*DIRECTIONS FOR THIS TASK*
Return only the lines of the listing below that run from the line with "Intended for connection to a hose or a tool." through the line with "the flange connection.", both ends included, exactly as written.

▬▬▬▬▬▬▬▬▬▬

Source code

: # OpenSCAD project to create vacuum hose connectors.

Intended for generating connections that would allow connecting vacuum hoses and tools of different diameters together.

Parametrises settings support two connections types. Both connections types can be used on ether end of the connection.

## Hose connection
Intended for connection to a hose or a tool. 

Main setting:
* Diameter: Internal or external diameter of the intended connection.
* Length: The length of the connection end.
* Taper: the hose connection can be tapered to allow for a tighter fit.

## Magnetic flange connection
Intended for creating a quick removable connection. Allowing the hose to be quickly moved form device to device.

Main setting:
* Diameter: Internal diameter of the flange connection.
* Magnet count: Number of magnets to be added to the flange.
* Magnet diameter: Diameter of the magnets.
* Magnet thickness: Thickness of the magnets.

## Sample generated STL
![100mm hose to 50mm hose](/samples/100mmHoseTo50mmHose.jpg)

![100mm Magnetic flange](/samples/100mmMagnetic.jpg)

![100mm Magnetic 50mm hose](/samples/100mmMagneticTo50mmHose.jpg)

▬▬▬▬▬▬▬▬▬▬

*RESULT OF THIS EXERCISE*
Intended for connection to a hose or a tool. 

Main setting:
* Diameter: Internal or external diameter of the intended connection.
* Length: The length of the connection end.
* Taper: the hose connection can be tapered to allow for a tighter fit.

## Magnetic flange connection
Intended for creating a quick removable connection. Allowing the hose to be quickly moved form device to device.

Main setting:
* Diameter: Internal diameter of the flange connection.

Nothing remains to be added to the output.